It’s been a tough year learning to live with and keep safe from coronavirus, and while there’s now fresh hope of an end to the pandemic, we’re not out of the woods yet.
Among the hardest hit have been older people and those with underlying health conditions which put them more at risk of serious complications if they catch the virus. People in these ‘at risk’ groups have spent months isolating or even shielding, staying safe at home and relying on others for help with things like shopping or getting medicines.
With the first vaccinations now under way, an end could be in sight, but scientists and medics warn it’s too early to become complacent, to let our guard down and go ‘back to normal’. Coronavirus might have its days numbered, but it could still bite!
Hopes that “it’ll all be over by Christmas” have been dashed, but that doesn’t mean we can’t make the best of the Yuletide holiday period which traditionally brings families together. Things will have to be different this Christmas, but it should still be possible to celebrate and stay safe.
A five-day window of special Christmas restrictions will be in force across the UK. It’s designed to help families celebrate together while minimising the risk of spreading the virus. Between Wednesday December 23rd and Sunday the 27th (22nd to 28th in Northern Ireland) there will be no travel restrictions and limited numbers of people will be allowed to mix indoors and stay overnight.
The number of people who can mix together is limited to “Christmas bubbles” which can include a maximum of three households in most of the UK, or up to eight people in Scotland. These ‘three-household bubbles’ must be fixed throughout the Christmas period. In other words, you can’t mix with two other households on Christmas Day, then two different other households on Boxing day.
These bubbles can also meet in outdoor public spaces or places of worship during the allotted period, as well as in one another’s homes. Other restrictions will remain in place depending on what tier you’re living in. For example, in tier 3 (with the strictest restrictions) restaurants and pubs will have to stay closed except for delivery and takeaway, and most entertainment venues will be closed.
Although the ‘Christmas bubble’ arrangements allow for more mixing within a limited number of people, you shouldn’t feel you have to if you’re not comfortable doing it. Health experts are advising people – especially those at greater risk – to think very carefully about who they might mix with and how they’ll do it. If you don’t want to mix at all, you’re not being a Scrooge, but just taking sensible steps to safeguard your health.
For those at extreme or serious risk from the virus, the advice is to remain shielded from it and avoid mixing with anyone outside your own household. Having spent so many months safeguarding your health, it would be foolhardy to risk it all now just because it’s Christmas. The virus is still out there – it won’t be taking time off over the holidays.
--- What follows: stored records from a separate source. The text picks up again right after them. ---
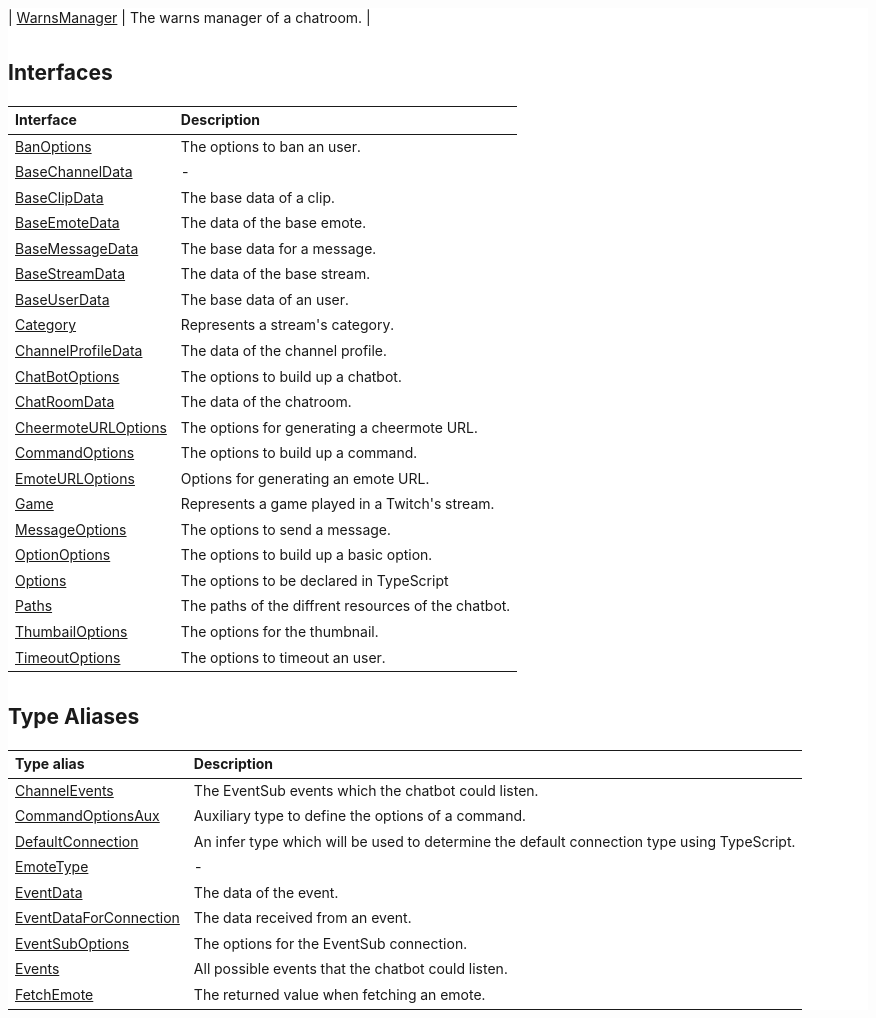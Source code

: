 | [WarnsManager](/api/chatbot/classes/warnsmanager/) | The warns manager of a chatroom. |

## Interfaces

| Interface | Description |
| :------ | :------ |
| [BanOptions](/api/chatbot/interfaces/banoptions/) | The options to ban an user. |
| [BaseChannelData](/api/chatbot/interfaces/basechanneldata/) | - |
| [BaseClipData](/api/chatbot/interfaces/baseclipdata/) | The base data of a clip. |
| [BaseEmoteData](/api/chatbot/interfaces/baseemotedata/) | The data of the base emote. |
| [BaseMessageData](/api/chatbot/interfaces/basemessagedata/) | The base data for a message. |
| [BaseStreamData](/api/chatbot/interfaces/basestreamdata/) | The data of the base stream. |
| [BaseUserData](/api/chatbot/interfaces/baseuserdata/) | The base data of an user. |
| [Category](/api/chatbot/interfaces/category/) | Represents a stream's category. |
| [ChannelProfileData](/api/chatbot/interfaces/channelprofiledata/) | The data of the channel profile. |
| [ChatBotOptions](/api/chatbot/interfaces/chatbotoptions/) | The options to build up a chatbot. |
| [ChatRoomData](/api/chatbot/interfaces/chatroomdata/) | The data of the chatroom. |
| [CheermoteURLOptions](/api/chatbot/interfaces/cheermoteurloptions/) | The options for generating a cheermote URL. |
| [CommandOptions](/api/chatbot/interfaces/commandoptions/) | The options to build up a command. |
| [EmoteURLOptions](/api/chatbot/interfaces/emoteurloptions/) | Options for generating an emote URL. |
| [Game](/api/chatbot/interfaces/game/) | Represents a game played in a Twitch's stream. |
| [MessageOptions](/api/chatbot/interfaces/messageoptions/) | The options to send a message. |
| [OptionOptions](/api/chatbot/interfaces/optionoptions/) | The options to build up a basic option. |
| [Options](/api/chatbot/interfaces/options/) | The options to be declared in TypeScript |
| [Paths](/api/chatbot/interfaces/paths/) | The paths of the diffrent resources of the chatbot. |
| [ThumbailOptions](/api/chatbot/interfaces/thumbailoptions/) | The options for the thumbnail. |
| [TimeoutOptions](/api/chatbot/interfaces/timeoutoptions/) | The options to timeout an user. |

## Type Aliases

| Type alias | Description |
| :------ | :------ |
| [ChannelEvents](/api/chatbot/type-aliases/channelevents/) | The EventSub events which the chatbot could listen. |
| [CommandOptionsAux](/api/chatbot/type-aliases/commandoptionsaux/) | Auxiliary type to define the options of a command. |
| [DefaultConnection](/api/chatbot/type-aliases/defaultconnection/) | An infer type which will be used to determine the default connection type using TypeScript. |
| [EmoteType](/api/chatbot/type-aliases/emotetype/) | - |
| [EventData](/api/chatbot/type-aliases/eventdata/) | The data of the event. |
| [EventDataForConnection](/api/chatbot/type-aliases/eventdataforconnection/) | The data received from an event. |
| [EventSubOptions](/api/chatbot/type-aliases/eventsuboptions/) | The options for the EventSub connection. |
| [Events](/api/chatbot/type-aliases/events/) | All possible events that the chatbot could listen. |
| [FetchEmote](/api/chatbot/type-aliases/fetchemote/) | The returned value when fetching an emote. |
In any case, there are other ways to keep in touch without compromising your safety. Many people have developed new computer skills during this year, learning to communicate through online platforms such as Zoom and Skype. Alternatively, smartphones allow for face-to-face video calls, or you could just pass on your Christmas wishes to friends and family using an ordinary telephone, or by text, email or in a Christmas card.
Loved ones could still visit on Christmas Day, or any day during the holidays, without actually coming into your home and mixing. A socially distant visit – calling out your Christmas wishes from the end of the driveway or street or waving though the window – isn’t ideal, but it’s better than nothing and won’t put your wellbeing at risk.
We’ll all have to keep our guard up against coronavirus for a few months to come, maybe even into next Summer. But it’s better to take sensible precautions this Christmas so that we can all get together and enjoy a happier, safer and more traditional family Christmas next year.